There are three types of project according to the level and type of original input required by the student:
Research Projects. These projects are intended for students who have performed at the upper end of the ability range in Year 2. They will not be given to students with a second year average of less than 60.
In a research project students will be expected to work on a topic of current research. Typically they will be required to read one or two research papers putting forward some suggestion or conjecture, and to explore this suggestion so as to arrive at some conclusion regarding it.
Students attempting this style of project will be expected to contribute to the formulation of the problem as well as its solution. Evaluation should play a key role, offering considerable scope for the exercise of critical judgement, placing the contribution fully in the context of related work, in addition to evaluating the choices made, and the quality of the product produced.
Problem Solving Projects. These projects are intended for students across the ability range. They may be chosen by any student.
In a problem solving project students will be given a loose specification of a problem area, and will be expected to provide a solution. Reading will often not include research papers, but will be necessary to supply background to the area, and to extend software skills.
For this type of project the problem will be formulated, but the student will need to contribute to the finding of a solution, and to choose between alternative solutions. Evaluation will relate both to the choices made, as well as the product produced.
Development Projects. These projects are intended for students who have performed at the lower end of the ability range in second year. They will not be given to students with a second year mark greater than 60.
In a development project the student will be presented with a tightly specified problem, which needs to be implemented. The problem should be well understood, requiring only a well designed and coded solution.
In this style of project both the problem and the solution will be understood, so that the student contributes only a realisation of this solution. Evaluation will be primarily concerned with the quality of the product produced.

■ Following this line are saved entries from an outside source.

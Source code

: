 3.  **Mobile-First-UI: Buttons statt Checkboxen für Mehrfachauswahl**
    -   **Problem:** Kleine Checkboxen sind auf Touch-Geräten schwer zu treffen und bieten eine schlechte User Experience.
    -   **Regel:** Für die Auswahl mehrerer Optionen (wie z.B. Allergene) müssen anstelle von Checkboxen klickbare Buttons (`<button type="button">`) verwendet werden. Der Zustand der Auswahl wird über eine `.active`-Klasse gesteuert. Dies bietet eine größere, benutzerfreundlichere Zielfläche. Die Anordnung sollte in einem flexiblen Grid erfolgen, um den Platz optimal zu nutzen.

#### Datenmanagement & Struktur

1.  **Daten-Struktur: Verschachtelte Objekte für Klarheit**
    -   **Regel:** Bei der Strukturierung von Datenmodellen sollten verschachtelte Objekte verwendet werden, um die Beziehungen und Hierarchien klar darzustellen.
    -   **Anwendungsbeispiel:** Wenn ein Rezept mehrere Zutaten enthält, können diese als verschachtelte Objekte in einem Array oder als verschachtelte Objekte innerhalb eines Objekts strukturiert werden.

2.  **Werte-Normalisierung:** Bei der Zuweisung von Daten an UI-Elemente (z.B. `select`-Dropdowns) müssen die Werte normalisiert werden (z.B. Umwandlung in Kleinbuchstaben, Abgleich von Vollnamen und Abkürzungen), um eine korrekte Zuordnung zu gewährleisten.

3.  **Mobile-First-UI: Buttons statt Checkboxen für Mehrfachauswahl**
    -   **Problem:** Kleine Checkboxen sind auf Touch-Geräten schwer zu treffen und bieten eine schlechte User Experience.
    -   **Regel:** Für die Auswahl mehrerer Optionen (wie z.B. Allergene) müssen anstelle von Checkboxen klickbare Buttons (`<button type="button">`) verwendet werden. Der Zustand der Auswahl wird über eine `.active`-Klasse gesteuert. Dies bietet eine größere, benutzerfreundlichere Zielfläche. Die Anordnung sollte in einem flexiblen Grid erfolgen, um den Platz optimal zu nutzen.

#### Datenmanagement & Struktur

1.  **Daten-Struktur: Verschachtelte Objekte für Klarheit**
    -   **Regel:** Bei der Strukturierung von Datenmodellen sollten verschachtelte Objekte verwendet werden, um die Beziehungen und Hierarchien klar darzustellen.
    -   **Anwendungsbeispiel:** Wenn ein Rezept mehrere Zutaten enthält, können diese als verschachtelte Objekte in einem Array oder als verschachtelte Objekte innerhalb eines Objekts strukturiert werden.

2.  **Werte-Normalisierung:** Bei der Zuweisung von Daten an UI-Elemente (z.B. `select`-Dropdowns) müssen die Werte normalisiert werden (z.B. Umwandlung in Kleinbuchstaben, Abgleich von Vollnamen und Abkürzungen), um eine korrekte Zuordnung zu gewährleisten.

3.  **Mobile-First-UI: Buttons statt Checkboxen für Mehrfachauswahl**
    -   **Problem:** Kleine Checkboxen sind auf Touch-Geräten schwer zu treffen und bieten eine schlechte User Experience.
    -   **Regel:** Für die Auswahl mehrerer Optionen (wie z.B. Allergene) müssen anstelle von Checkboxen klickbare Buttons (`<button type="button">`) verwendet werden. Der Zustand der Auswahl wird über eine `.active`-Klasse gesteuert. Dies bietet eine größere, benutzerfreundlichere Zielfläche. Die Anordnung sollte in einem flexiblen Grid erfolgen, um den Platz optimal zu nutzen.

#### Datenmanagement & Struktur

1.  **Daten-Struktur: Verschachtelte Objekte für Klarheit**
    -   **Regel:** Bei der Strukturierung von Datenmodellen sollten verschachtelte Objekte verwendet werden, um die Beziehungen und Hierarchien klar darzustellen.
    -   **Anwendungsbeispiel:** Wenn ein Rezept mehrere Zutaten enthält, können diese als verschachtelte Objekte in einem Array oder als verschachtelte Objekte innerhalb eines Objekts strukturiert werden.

Each member of staff has to propose 14 projects in total: 4 research projects, 6 problem solving projects, and 4 development projects. In addition, you are asked to indicate whether you are willing to supervise student-specified projects.
For each project that your propose you will have to indicate for which degree programmes it is suitable. This decision should take into account the topic of the project as well as the skills and knowledge that is required of the student who will undertake the project. The form allows you to distinguish the following types of projects:
Projects suitable G490/G491 Electronic Commerce Computing students (~20 expected in 2017-18). These projects have an electronic commerce computing component. Examples are the development of an e-commerce website, the development shopping/trading agents, yield management simulation, etc.
Projects suitable for our G501/G503/G50E Internet Computing students (~15 expected in 2017-18). These projects have an internet computing component. Examples are scheduling broadcast in media-on-demand systems, intelligent web search tools, web-like databases, systems with a web interface, etc.
Projects suitable for our G610/G611 Software Development students (~20 expected in 2017-18). These are projects with a software development component. Examples are animation of algorithms, tweaking the Linux scheduler, improving the efficiency of a graph-theoretic Java library, etc. Given that all projects are intended to produce a software artifact, almost all projects should be suitable for these students.
Projects suitable for G700/G701 Artificial Intelligence students (~15 expected in 2017-18). These are projects with an artificial intelligence component (this covers biocomputation, data mining, genetic programming, logic). Examples are analysing security protocols, game playing, distributed genetic programming, etc.
Projects suitable for HH66 Computer Science and Electronic Engineering
(~10 expected in 2017-18).
These are projects with an electronic engineering component (this
covers the fundamental principles of electronic circuits, both digital and analogue,
together with high-level languages, data and program structures, computer systems and
It is assumed that G400/G402/G403 Computer Science and G500/G502 Computer Information Systems students (~100 expected in 2017-18). have been prepared by their studies to undertake a wide range of projects. So, by default, almost all projects are suitable for students on these degree programmes. However, where a project has a strong algorithmic component you might want to offer this project only to G400 (Computer Science) students.
Note that these indicators are not intended to be mutually exclusive: A project can have a electronic commerce computing and a software development component at the same time (indeed it should). And such a project would not only be suitable for G490 Electronic Commerce Computing or G610/G611 Software Development students, but also for G501/G503 Internet Computing and G500/G502 Computer Information Systems students.
So, please be careful not to be too restrictive.
Finally, `Web database' projects should have both a strong programming component and very high quality expectations.
Please use the E-project system: https://www.csc.liv.ac.uk/~comp39x/E-project (last year's projects are accessible in E-project by switching the year at the top right corner).
To enter your projects, you can either use the buttons "Roll over unassigned projects from previous year" or "Roll over all projects from previous year", or enter your projects from scratch using the button "Add a project" in the main menu. Edit text possibly by performing cut&paste from your preferred text editor. Hyperlinks can be effected by including the appropriate HTML tags within the text entered in a form field. Indeed, it is possible to enter arbitrary HTML code in the form fields (but don't overdo it).
You can ammend your project at any time. Student Specified Projects (SSP) should also be entered via the E-project - in such case, you should also choose the student from the list bar at the bottom of the screen (when adding or editing your project).
Entry of 2017-18 honours projects needs to be completed by Thursday, April 27, 2017.